Spotlight On…Helen-Ann Comstock, AFTD Founder
To mark International Women’s Day, we’re spotlighting the impactful work of AFTD Founder Helen-Ann Comstock, who created AFTD both to honor her late husband and to support other families impacted by FTD.
When Helen-Ann Comstock’s husband, Craig Comstock, was diagnosed with FTD in the 1970s and then died at age 50, she knew that her fight to increase FTD awareness and support families living with the disease was just beginning.
What began as a support group for persons impacted by Pick’s disease (as FTD was then called), in the late 1990s, has grown into a national organization supporting thousands of families impacted by FTD.
The organization’s roots first began to take shape after Comstock coordinated the country’s first Pick’s disease conference in 1999. “That was an important step because it was the only thing that had ever been done for Pick’s disease, and so people from all over the country came,” she said.
After the conference and her subsequent retirement from the Alzheimer’s Association, where she had been Executive Director of the Southeastern Pennsylvania chapter (now known as the organization’s Delaware Valley Chapter), Comstock rallied support from affected families and founding Medical Advisory Council members, creating a national organization for Pick’s disease and FTD.
“Here we were as this little group of seven or so people from around the country. None of us has a lot of money and none of us had a big name that anybody would know,” said Comstock. “I felt strongly about having a Medical Advisory Council with all of the best researchers — that would give us believability. It was tremendous to have the support of Drs. John Trojanowski, Virginia M.-Y. Lee, Murray Grossman, and others from around the country who jumped in and wanted to be a part of this.”
In 2002, Comstock opened a bank account for the organization with $1,000 of her own funds, created the initial mission statement, and began building what was then known as the FTD Society. Following the founding Board of Directors’ inaugural meeting in 2003, the organization’s name was changed to the Association for Frontotemporal Dementias, which later became the Association for Frontotemporal Degeneration.
Since its creation, AFTD has grown from an all-volunteer labor of love into a thriving nonprofit employing more than 30 full-time staff members. Currently, the organization has hundreds of volunteers from around the country working in support of AFTD’s mission as well as support from thousands of donors worldwide.

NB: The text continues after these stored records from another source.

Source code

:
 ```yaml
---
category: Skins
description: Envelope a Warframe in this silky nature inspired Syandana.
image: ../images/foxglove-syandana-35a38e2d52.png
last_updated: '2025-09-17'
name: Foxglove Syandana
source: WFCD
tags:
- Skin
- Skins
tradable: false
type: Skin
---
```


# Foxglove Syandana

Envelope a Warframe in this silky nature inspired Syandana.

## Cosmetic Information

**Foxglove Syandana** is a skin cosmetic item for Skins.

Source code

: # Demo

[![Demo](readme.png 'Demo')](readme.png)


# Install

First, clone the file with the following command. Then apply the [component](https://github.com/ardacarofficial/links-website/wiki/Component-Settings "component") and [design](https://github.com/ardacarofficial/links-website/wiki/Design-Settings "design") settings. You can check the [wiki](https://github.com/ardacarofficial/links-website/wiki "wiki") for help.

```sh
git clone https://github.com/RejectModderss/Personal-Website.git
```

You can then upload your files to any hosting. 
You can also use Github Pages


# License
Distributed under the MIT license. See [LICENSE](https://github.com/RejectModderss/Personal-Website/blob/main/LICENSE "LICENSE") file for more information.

“I’ve been proud of how much [AFTD] has grown along the way and all of the people who have been involved who’ve been so enormously helpful and made it possible,” Comstock shared. “I am so thrilled with the wonderful staff that we have.”
Today, Comstock is still an active member of AFTD’s Board. While the organization has assisted many families along the FTD journey, increased national awareness about the disease, and raised critical funds in support of FTD scientific research, Comstock believes that the work she started 20 years ago is only just beginning.
When asked about the legacy she hopes to leave behind, Comstock shared that “because of what we’ve done, I hope that [in the future] we’ve found a cure or prevention for FTD.
“I hope that we’re able to make life a little easier for those still coping with FTD, and not just the persons diagnosed but also the family members who are having to be care partners and caregivers.”